# [Directions for this task]
Some of the lines below need repeating. Reproduce exactly those between the lines holding "依赖注入并不是java独有的" and "今天聊一个存储的实现细节，数据副本的并发写入。", inclusive.

# [Data for the task]
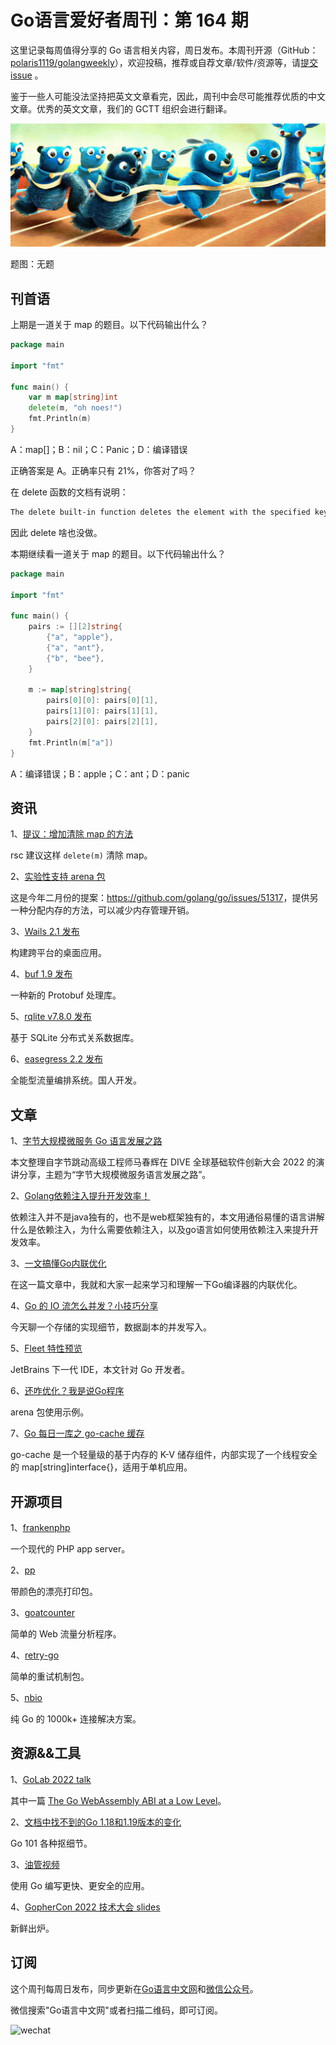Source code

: # Go语言爱好者周刊：第 164 期

这里记录每周值得分享的 Go 语言相关内容，周日发布。本周刊开源（GitHub：[polaris1119/golangweekly](https://github.com/polaris1119/golangweekly)），欢迎投稿，推荐或自荐文章/软件/资源等，请[提交 issue](https://github.com/polaris1119/golangweekly/issues) 。

鉴于一些人可能没法坚持把英文文章看完，因此，周刊中会尽可能推荐优质的中文文章。优秀的英文文章，我们的 GCTT 组织会进行翻译。

![](imgs/issue164/cover.jpeg)

题图：无题

## 刊首语

上期是一道关于 map 的题目。以下代码输出什么？

```go
package main

import "fmt"

func main() {
    var m map[string]int
    delete(m, "oh noes!")
    fmt.Println(m)
}
```

A：map[]；B：nil；C：Panic；D：编译错误

正确答案是 A。正确率只有 21%，你答对了吗？

在 delete 函数的文档有说明：

```bash
The delete built-in function deletes the element with the specified key (m[key]) from the map. If m is nil or there is no such element, delete is a no-op.
```

因此 delete 啥也没做。

本期继续看一道关于 map 的题目。以下代码输出什么？

```go
package main

import "fmt"

func main() {
    pairs := [][2]string{
        {"a", "apple"},
        {"a", "ant"},
        {"b", "bee"},
    }

    m := map[string]string{
        pairs[0][0]: pairs[0][1],
        pairs[1][0]: pairs[1][1],
        pairs[2][0]: pairs[2][1],
    }
    fmt.Println(m["a"])
}
```

A：编译错误；B：apple；C：ant；D：panic

## 资讯

1、[提议：增加清除 map 的方法](https://github.com/golang/go/issues/56351)

rsc 建议这样 `delete(m)` 清除 map。

2、[实验性支持 arena 包](https://github.com/golang/go/commit/e0d01b8467b5cb9e68758932f50c3187374011ba)

这是今年二月份的提案：<https://github.com/golang/go/issues/51317>，提供另一种分配内存的方法，可以减少内存管理开销。

3、[Wails 2.1 发布](https://wails.io/zh-Hans/)

构建跨平台的桌面应用。

4、[buf 1.9 发布](https://github.com/bufbuild/buf)

一种新的 Protobuf 处理库。

5、[rqlite v7.8.0 发布](https://github.com/rqlite/rqlite)

基于 SQLite 分布式关系数据库。

6、[easegress 2.2 发布](https://github.com/megaease/easegress)

全能型流量编排系统。国人开发。

## 文章

1、[字节大规模微服务 Go 语言发展之路](https://mp.weixin.qq.com/s/Oz0Zn8Y43UfHIOPL6rZ5Ig)

本文整理自字节跳动高级工程师马春辉在 DIVE 全球基础软件创新大会 2022 的演讲分享，主题为“字节大规模微服务语言发展之路”。

2、[Golang依赖注入提升开发效率！](https://mp.weixin.qq.com/s/aqw3KzxAyt-BlMfW31oV4Q)

依赖注入并不是java独有的，也不是web框架独有的，本文用通俗易懂的语言讲解什么是依赖注入，为什么需要依赖注入，以及go语言如何使用依赖注入来提升开发效率。

3、[一文搞懂Go内联优化](https://mp.weixin.qq.com/s/SrsYKPjM7hph8yaW9rYENw)

在这一篇文章中，我就和大家一起来学习和理解一下Go编译器的内联优化。

4、[Go 的 IO 流怎么并发？小技巧分享](https://mp.weixin.qq.com/s/7hWvLdcTIkokX9DpIuqovQ)

今天聊一个存储的实现细节，数据副本的并发写入。

5、[Fleet 特性预览](https://programmingpercy.tech/blog/previewing-the-ide-of-the-future)

JetBrains 下一代 IDE，本文针对 Go 开发者。

6、[还咋优化？我是说Go程序](https://colobu.com/2022/10/17/a-first-look-at-arena/)

arena 包使用示例。

7、[Go 每日一库之 go-cache 缓存](https://mp.weixin.qq.com/s/f4FAt-RgraOFXSfZmWjeoQ)

go-cache 是一个轻量级的基于内存的 K-V 储存组件，内部实现了一个线程安全的 map[string]interface{}，适用于单机应用。

## 开源项目

1、[frankenphp](https://github.com/dunglas/frankenphp)

一个现代的 PHP app server。

2、[pp](https://github.com/k0kubun/pp)

带颜色的漂亮打印包。

3、[goatcounter](https://github.com/arp242/goatcounter)

简单的 Web 流量分析程序。

4、[retry-go](https://github.com/avast/retry-go)

简单的重试机制包。

5、[nbio](https://github.com/lesismal/nbio)

纯 Go 的 1000k+ 连接解决方案。

## 资源&&工具

1、[GoLab 2022 talk](https://golab.io/)

其中一篇 [The Go WebAssembly ABI at a Low Level](https://xeiaso.net/talks/wasm-abi)。

2、[文档中找不到的Go 1.18和1.19版本的变化](https://go101.org/blog/2022-08-22-some-undocumented-changes-in-go-1.18-and-1.19.html)

Go 101 各种抠细节。

3、[油管视频](https://www.youtube.com/watch?v=0ZxYL3M9Ytg&themeRefresh=1)

使用 Go 编写更快、更安全的应用。

4、[GopherCon 2022 技术大会 slides](https://github.com/gophercon/2022-talks)

新鲜出炉。

## 订阅

这个周刊每周日发布，同步更新在[Go语言中文网](https://studygolang.com/go/weekly)和[微信公众号](https://weixin.sogou.com/weixin?query=Go%E8%AF%AD%E8%A8%80%E4%B8%AD%E6%96%87%E7%BD%91)。

微信搜索"Go语言中文网"或者扫描二维码，即可订阅。

![wechat](imgs/wechat.png)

# [Problem solution]
依赖注入并不是java独有的，也不是web框架独有的，本文用通俗易懂的语言讲解什么是依赖注入，为什么需要依赖注入，以及go语言如何使用依赖注入来提升开发效率。

3、[一文搞懂Go内联优化](https://mp.weixin.qq.com/s/SrsYKPjM7hph8yaW9rYENw)

在这一篇文章中，我就和大家一起来学习和理解一下Go编译器的内联优化。

4、[Go 的 IO 流怎么并发？小技巧分享](https://mp.weixin.qq.com/s/7hWvLdcTIkokX9DpIuqovQ)

今天聊一个存储的实现细节，数据副本的并发写入。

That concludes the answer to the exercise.